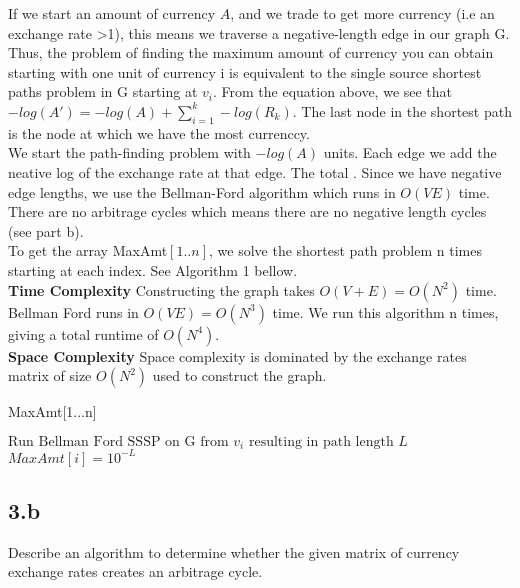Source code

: \documentclass[11pt]{article}
\begin{document}
\begin{solution}
If we start an amount of currency $A$, and we trade to get more currency (i.e an exchange rate >1), this means we traverse a negative-length edge in our graph G.  Thus, the problem of finding the maximum amount of currency you can obtain starting with one unit of currency i is equivalent to the single source shortest paths problem in G starting at $v_i$. From the equation above, we see that $-log(A')=-log(A)+\sum_{i=1}^{k} -log(R_k)$. The last node in the shortest path is the node at which we have the most currenccy. \\ 

We start the path-finding problem with $-log(A)$ units. Each edge we add the neative log of the exchange rate at that edge. The total . Since we have negative edge lengths, we use the Bellman-Ford algorithm which runs in $O(VE)$ time. There are no arbitrage cycles which means there are no negative length cycles (see part b).  \\

To get the array MaxAmt$[1..n]$, we solve the shortest path problem n times starting at each index. See Algorithm 1 bellow. \\

\textbf{Time Complexity}
Constructing the graph takes $O(V+E)=O(N^2)$ time.
Bellman Ford runs in $O(VE)=O(N^3)$ time. We run this algorithm n times, giving a total runtime of $O(N^4)$. \\

\textbf{Space Complexity} 
Space complexity is dominated by the exchange rates matrix of size $O(N^2)$ used to construct the graph.

\begin{algorithm}
\caption{MaxAmt[1...n]}
\begin{algorithmic}
\STATE $\text{Run Bellman Ford SSSP on G from }v_i \text{ resulting in path length } L$
\STATE $MaxAmt[i] = 10^{-L}$
\ENDFOR
\end{algorithmic}
\end{algorithm} 


\end{solution}

\clearpage



\subsection *{3.b} Describe an algorithm to determine whether the given matrix of currency exchange rates creates an arbitrage cycle. 
\end{document}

● Assignment
Please leave out the pictures as you reproduce the lines exactly, from the first line of the entries through the line containing "If we start".

● Finished task
Source code

: \documentclass[11pt]{article}
\begin{document}
\begin{solution}
If we start an amount of currency $A$, and we trade to get more currency (i.e an exchange rate >1), this means we traverse a negative-length edge in our graph G.  Thus, the problem of finding the maximum amount of currency you can obtain starting with one unit of currency i is equivalent to the single source shortest paths problem in G starting at $v_i$. From the equation above, we see that $-log(A')=-log(A)+\sum_{i=1}^{k} -log(R_k)$. The last node in the shortest path is the node at which we have the most currenccy. \\ 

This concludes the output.